A while back, I wrote an article about how to start a new job with the most credibility.
There is another important point I want to add.
I see people setting themselves up for failure and credibility loss when they don’t differentiate the cost of doing a great job from the cost of doing an OK job.
Here’s what I mean: When you interview, your conversation is all about proving you know how to do a great job. So you’ll say, “here is how I would improve the [quality, competitiveness, customer satisfaction, marketing effectiveness, service, sales performance], etc.”
You know how to do “great,” but …
You have told the story about how you can get this company to best in class for their industry.
You are the expert. You know how to do it. You can do it.
They hire you based on your compelling tale of getting them to greatness, but then three (3) things happen:
- They expect you to deliver what you talked about;
- They underestimate how far behind they currently are;
- They don’t give you the budget to do it.
It’s vitally important that within the first few moments on your new job, in addition to creating the two lists I talked about in the prior article, you create two more things.
- First, create a visual representation of where your company truly is relative to best in class. (The size of the hole.)
- Create a staggered, realistic budget and timeline.
Climbing out of the hole
They hired you because they need your help.
One of the reasons they are in the hole that they are in is because they don’t fully understand why, or even that they are in a hole. They know they are not performing, but because they do not have your expertise, they can’t see the 37 reasons why.
If you don’t show them the depth of the hole they are in, they will expect to get to best in class right away just because you showed up.
If you don’t show them the reality, there is a good chance they will believe that only thing between where they are now and best in class performance is you, with no additional staff, budget or time to get there.
Don’t let this happen. Act right away.
So, you need to show the path and scope of the journey, and you need to show the budget.
1. First show the scope of the journey
Create something that looks kind of like this. The left axis is whatever it takes to be competitive in your space.
2. Next, show the true cost of winning …
Then you need to give the management choices for different levels of outcomes that cost different amounts.
For example: OK, if you only increase my budget 10 percent we can fix these things, and add one item, but we can’t add most of the competitive features. If that’s the funding choice you make, this is what you will get.
The chart looks something like this:
This way, you are still building credibility by showing that you can do the complete job, but you are not shooting yourself in the foot by signing up for the impossible.

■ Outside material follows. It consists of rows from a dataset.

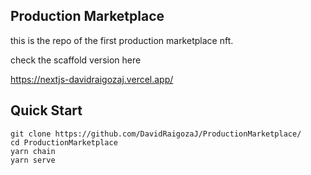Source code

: ## Production Marketplace

this is the repo of the first production marketplace nft.

check the scaffold version here

https://nextjs-davidraigozaj.vercel.app/

## Quick Start

```
git clone https://github.com/DavidRaigozaJ/ProductionMarketplace/
cd ProductionMarketplace
yarn chain
yarn serve
```
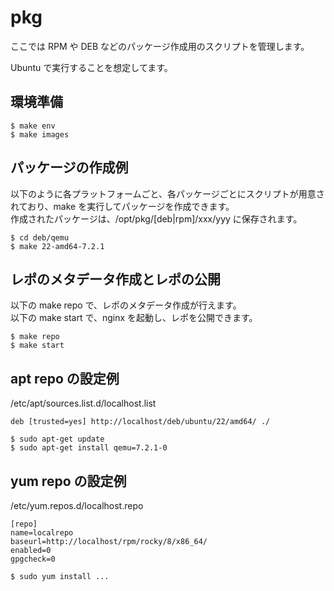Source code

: # pkg

ここでは RPM や DEB などのパッケージ作成用のスクリプトを管理します。

Ubuntu で実行することを想定してます。

## 環境準備

```
$ make env
$ make images
```

## パッケージの作成例

以下のように各プラットフォームごと、各パッケージごとにスクリプトが用意されており、make を実行してパッケージを作成できます。  
作成されたパッケージは、/opt/pkg/[deb|rpm]/xxx/yyy に保存されます。

```
$ cd deb/qemu
$ make 22-amd64-7.2.1
```

## レポのメタデータ作成とレポの公開

以下の make repo で、レポのメタデータ作成が行えます。  
以下の make start で、nginx を起動し、レポを公開できます。

```
$ make repo
$ make start
```

## apt repo の設定例

/etc/apt/sources.list.d/localhost.list

```
deb [trusted=yes] http://localhost/deb/ubuntu/22/amd64/ ./
```

```
$ sudo apt-get update
$ sudo apt-get install qemu=7.2.1-0
```

## yum repo の設定例

/etc/yum.repos.d/localhost.repo

```
[repo]
name=localrepo
baseurl=http://localhost/rpm/rocky/8/x86_64/
enabled=0
gpgcheck=0
```

```
$ sudo yum install ...
```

The impossible is stressful!
I see leaders all the time that get signed up for doing the great job, but without the budget.
Then they put all the pressure on themselves to try to do the impossible without the necessary resources, and feel like they are personally failing when it can’t be done.
This is not your problem alone.
This is a choice that the company needs to make. Your job is to shine the spotlight on clearly defined choices.
Do yourself a favor and make sure you paint the reality clearly as soon as you can, and only sign up for as much as you can get funded.
- Share the knowledge of the scope of the journey.
- Share the decision about the level of investment and expected outcomes with the management team. It’s not just you who should feel the pressure.
- Make sure everyone has the same definition of success.